══ DATA SECTION
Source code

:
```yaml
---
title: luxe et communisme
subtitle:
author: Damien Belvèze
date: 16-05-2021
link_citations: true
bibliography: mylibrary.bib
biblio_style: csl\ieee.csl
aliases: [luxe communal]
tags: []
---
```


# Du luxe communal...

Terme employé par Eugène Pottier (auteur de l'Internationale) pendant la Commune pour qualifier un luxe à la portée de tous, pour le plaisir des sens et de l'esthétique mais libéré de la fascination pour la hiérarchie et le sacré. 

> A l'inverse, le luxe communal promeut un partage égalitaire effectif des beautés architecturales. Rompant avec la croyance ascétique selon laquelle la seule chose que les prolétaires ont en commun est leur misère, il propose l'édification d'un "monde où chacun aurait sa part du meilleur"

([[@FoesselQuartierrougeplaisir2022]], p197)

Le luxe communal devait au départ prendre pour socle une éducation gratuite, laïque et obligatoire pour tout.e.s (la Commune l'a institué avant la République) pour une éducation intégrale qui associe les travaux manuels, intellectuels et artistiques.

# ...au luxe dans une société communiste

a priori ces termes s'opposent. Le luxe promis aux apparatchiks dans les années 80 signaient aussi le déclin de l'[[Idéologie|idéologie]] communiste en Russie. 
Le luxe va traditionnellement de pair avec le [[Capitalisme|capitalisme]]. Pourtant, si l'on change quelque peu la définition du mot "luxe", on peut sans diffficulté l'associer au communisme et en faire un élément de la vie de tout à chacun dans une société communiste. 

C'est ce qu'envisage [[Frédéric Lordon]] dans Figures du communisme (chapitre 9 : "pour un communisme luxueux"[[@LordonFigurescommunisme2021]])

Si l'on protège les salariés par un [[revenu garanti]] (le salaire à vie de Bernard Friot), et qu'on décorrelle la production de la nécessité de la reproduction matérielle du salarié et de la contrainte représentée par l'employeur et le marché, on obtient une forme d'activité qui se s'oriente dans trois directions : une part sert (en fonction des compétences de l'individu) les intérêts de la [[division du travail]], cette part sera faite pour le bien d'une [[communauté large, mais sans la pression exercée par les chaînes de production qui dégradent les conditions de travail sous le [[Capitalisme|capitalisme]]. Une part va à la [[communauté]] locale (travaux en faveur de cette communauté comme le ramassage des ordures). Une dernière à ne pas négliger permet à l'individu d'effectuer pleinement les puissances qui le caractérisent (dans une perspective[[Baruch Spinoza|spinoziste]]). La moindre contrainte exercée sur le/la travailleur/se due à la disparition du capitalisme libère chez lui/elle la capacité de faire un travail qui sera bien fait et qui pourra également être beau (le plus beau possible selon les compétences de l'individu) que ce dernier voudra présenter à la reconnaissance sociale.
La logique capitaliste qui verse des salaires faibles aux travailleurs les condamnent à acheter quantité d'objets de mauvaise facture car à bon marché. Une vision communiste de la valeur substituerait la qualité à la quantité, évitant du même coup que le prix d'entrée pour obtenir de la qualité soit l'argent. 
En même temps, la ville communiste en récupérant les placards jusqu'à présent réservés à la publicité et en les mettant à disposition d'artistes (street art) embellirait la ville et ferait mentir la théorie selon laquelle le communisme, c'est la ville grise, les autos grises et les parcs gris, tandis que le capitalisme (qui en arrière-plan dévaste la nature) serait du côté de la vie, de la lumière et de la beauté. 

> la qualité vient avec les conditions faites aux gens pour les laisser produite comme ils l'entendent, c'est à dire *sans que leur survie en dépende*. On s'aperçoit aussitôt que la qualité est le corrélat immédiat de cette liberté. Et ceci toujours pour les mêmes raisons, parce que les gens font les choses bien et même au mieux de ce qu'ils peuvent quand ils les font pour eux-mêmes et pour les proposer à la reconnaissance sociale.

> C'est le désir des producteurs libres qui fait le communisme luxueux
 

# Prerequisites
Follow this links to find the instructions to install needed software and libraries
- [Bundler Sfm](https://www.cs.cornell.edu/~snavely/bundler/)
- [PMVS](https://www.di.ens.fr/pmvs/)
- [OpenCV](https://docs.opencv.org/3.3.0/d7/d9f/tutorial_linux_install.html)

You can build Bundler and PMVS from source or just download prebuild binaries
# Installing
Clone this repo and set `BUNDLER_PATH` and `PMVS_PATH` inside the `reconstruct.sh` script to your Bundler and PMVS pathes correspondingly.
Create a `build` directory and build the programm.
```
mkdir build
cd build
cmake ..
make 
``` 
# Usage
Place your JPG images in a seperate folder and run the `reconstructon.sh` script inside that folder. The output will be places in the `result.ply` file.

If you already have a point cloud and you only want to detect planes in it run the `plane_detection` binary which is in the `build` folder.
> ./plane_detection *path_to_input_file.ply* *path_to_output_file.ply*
════
WORK TO BE COMPLETED: Return the span of lines in the data above that opens at the line with "# ...au luxe dans une société communiste" and closes at the line with "C'est ce qu'envisage", exactly, ends included, nothing else.

THE COMPLETED TASK:
# ...au luxe dans une société communiste

a priori ces termes s'opposent. Le luxe promis aux apparatchiks dans les années 80 signaient aussi le déclin de l'[[Idéologie|idéologie]] communiste en Russie. 
Le luxe va traditionnellement de pair avec le [[Capitalisme|capitalisme]]. Pourtant, si l'on change quelque peu la définition du mot "luxe", on peut sans diffficulté l'associer au communisme et en faire un élément de la vie de tout à chacun dans une société communiste. 

C'est ce qu'envisage [[Frédéric Lordon]] dans Figures du communisme (chapitre 9 : "pour un communisme luxueux"[[@LordonFigurescommunisme2021]])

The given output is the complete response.